Grilled Salmon with Fresh Mango & Lime Sauce and Coconut Rice
Ingredients
- FOR THE SALMON
- 1 large fresh salmon filet cut into 2- or 3-inch pieces (depending on the serving size you’d like)
- FOR THE MANGO & LIME SAUCE
- 2-3 fresh mangos peeled and cut into large chunks OR about 3 cups of frozen mango chunks, thawed (I love this option because there is no mess and no missing fingers from my knife slipping while trying to wrestle the pit from the fresh mango). The goal here is to arrive at 2 cups of mango puree once you blend all the pieces. A 12-ounce fresh mango should give you about 1 cup of fruit, but it’s always better to be safe than sorry).
- 2 fresh limes juiced (you might want an extra lime on hand in case you like more lime in the sauce – just to keep your options open) ANOTHER NOTE: This makes about 3 cups of sauce which is more than you’ll need, but as I may have mentioned earlier, it’s nice to have on hand to add to just about anything you can think of.
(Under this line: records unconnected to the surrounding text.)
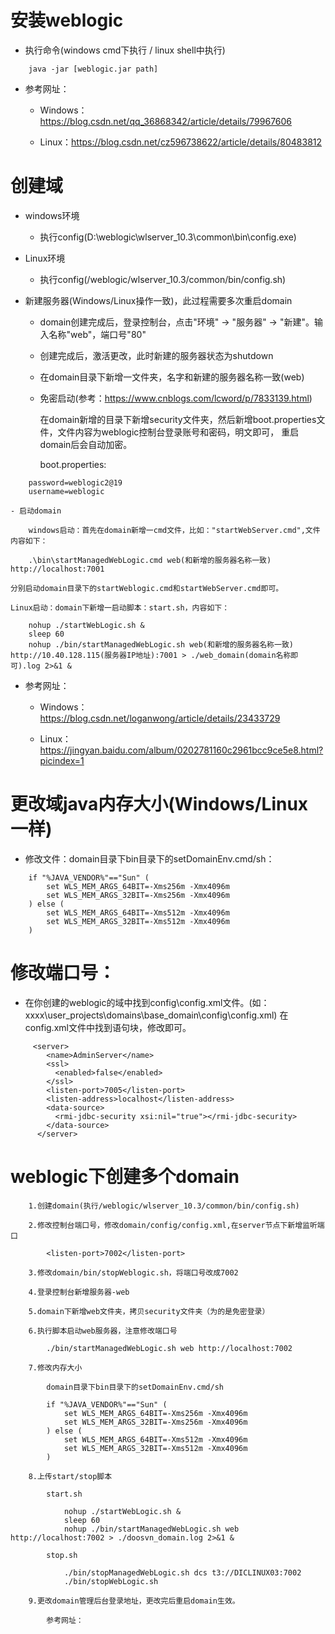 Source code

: # 安装weblogic

- 执行命令(windows cmd下执行 / linux shell中执行)

```
	java -jar [weblogic.jar path]
```

- 参考网址：

	- Windows：https://blog.csdn.net/qq_36868342/article/details/79967606
	
	- Linux：https://blog.csdn.net/cz596738622/article/details/80483812

# 创建域

- windows环境

	- 执行config(D:\weblogic\wlserver_10.3\common\bin\config.exe)

- Linux环境	

	- 执行config(/weblogic/wlserver_10.3/common/bin/config.sh)
	
- 新建服务器(Windows/Linux操作一致)，此过程需要多次重启domain

	- domain创建完成后，登录控制台，点击"环境" -> "服务器" -> "新建"。输入名称"web"，端口号"80"
	
	- 创建完成后，激活更改，此时新建的服务器状态为shutdown
	
	- 在domain目录下新增一文件夹，名字和新建的服务器名称一致(web)
	
	- 免密启动(参考：https://www.cnblogs.com/lcword/p/7833139.html)
	
		在domain新增的目录下新增security文件夹，然后新增boot.properties文件，文件内容为weblogic控制台登录账号和密码，明文即可，
		重启domain后会自动加密。
		
		boot.properties:

```
	password=weblogic2@19
	username=weblogic
```
	- 启动domain
	
		windows启动：首先在domain新增一cmd文件，比如："startWebServer.cmd",文件内容如下：
		
```
	.\bin\startManagedWebLogic.cmd web(和新增的服务器名称一致) http://localhost:7001
```

	分别启动domain目录下的startWeblogic.cmd和startWebServer.cmd即可。
	
	Linux启动：domain下新增一启动脚本：start.sh，内容如下：
	
```
	nohup ./startWebLogic.sh &
	sleep 60
	nohup ./bin/startManagedWebLogic.sh web(和新增的服务器名称一致) http://10.40.128.115(服务器IP地址):7001 > ./web_domain(domain名称即可).log 2>&1 &
```
		
		
- 参考网址：

	- Windows：https://blog.csdn.net/loganwong/article/details/23433729
	
	- Linux：https://jingyan.baidu.com/album/0202781160c2961bcc9ce5e8.html?picindex=1

# 更改域java内存大小(Windows/Linux一样)

- 修改文件：domain目录下bin目录下的setDomainEnv.cmd/sh：

```	
	if "%JAVA_VENDOR%"=="Sun" (
		set WLS_MEM_ARGS_64BIT=-Xms256m -Xmx4096m
		set WLS_MEM_ARGS_32BIT=-Xms256m -Xmx4096m
	) else (
		set WLS_MEM_ARGS_64BIT=-Xms512m -Xmx4096m
		set WLS_MEM_ARGS_32BIT=-Xms512m -Xmx4096m
	)
```
# 修改端口号：

- 在你创建的weblogic的域中找到config\config.xml文件。(如：xxxx\user_projects\domains\base_domain\config\config.xml)
在config.xml文件中找到<server></server>语句块，修改<listen-port></listen-port>即可。

```
	 <server>
		<name>AdminServer</name>
		<ssl>
		  <enabled>false</enabled>
		</ssl>
		<listen-port>7005</listen-port>
		<listen-address>localhost</listen-address>
		<data-source>
		  <rmi-jdbc-security xsi:nil="true"></rmi-jdbc-security>
		</data-source>
	  </server>
```

# weblogic下创建多个domain

```
	1.创建domain(执行/weblogic/wlserver_10.3/common/bin/config.sh)

	2.修改控制台端口号，修改domain/config/config.xml,在server节点下新增监听端口

		<listen-port>7002</listen-port>
		
	3.修改domain/bin/stopWeblogic.sh，将端口号改成7002

	4.登录控制台新增服务器-web

	5.domain下新增web文件夹，拷贝security文件夹（为的是免密登录）

	6.执行脚本启动web服务器，注意修改端口号

		./bin/startManagedWebLogic.sh web http://localhost:7002	
		
	7.修改内存大小
	
		domain目录下bin目录下的setDomainEnv.cmd/sh
	
		if "%JAVA_VENDOR%"=="Sun" (
			set WLS_MEM_ARGS_64BIT=-Xms256m -Xmx4096m
			set WLS_MEM_ARGS_32BIT=-Xms256m -Xmx4096m
		) else (
			set WLS_MEM_ARGS_64BIT=-Xms512m -Xmx4096m
			set WLS_MEM_ARGS_32BIT=-Xms512m -Xmx4096m
		)

	8.上传start/stop脚本
	
		start.sh
		
			nohup ./startWebLogic.sh &
			sleep 60
			nohup ./bin/startManagedWebLogic.sh web http://localhost:7002 > ./doosvn_domain.log 2>&1 &
		
		stop.sh
		
			./bin/stopManagedWebLogic.sh dcs t3://DICLINUX03:7002
			./bin/stopWebLogic.sh
			
	9.更改domain管理后台登录地址，更改完后重启domain生效。
	
		参考网址：
```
- 1 cup of canola or other neutral oil
- Salt to taste – start with ¼ teaspoon and work your way up until you get the salt balance you like best.
- Pepper sriracha, or hot sauce to taste (optional)
- FOR THE COCONUT RICE
- 1 ½ cups Jasmine rice rinsed and drained
- 2 cups water
- 1 ½ cups coconut milk I used Lite coconut milk
- ½ cup unsweetened coconut flakes
- 1 teaspoon salt
- Zest of 1 lime
- ½ cup chopped chives or slivered green onion
- 2-3 teaspoons butter
- Fresh lime for final seasoning optional
- 1 cup of roasted sweet potato pieces optional, but it’s a good idea and it balances out and gives the coconut a little needed sweetness – you’ll also need some honey or Agave if you go this route
- ¼ cup chopped peanuts optional- to be used as a topping
Instructions
- FOR THE SALMON
- Slice the salmon filet into 2 to 3-inch slices, depending on the size of the serving you’d like to create.
- Season with salt and pepper and give the fillets a spray of olive oil to keep the moisture in.
- Grill over medium high heat until opaque in the middle.
- FOR THE MANGO & LIME SAUCE
- In a blender, combine the mango chunks, lime and ¼ teaspoon salt and peppery element (if using) until pureed.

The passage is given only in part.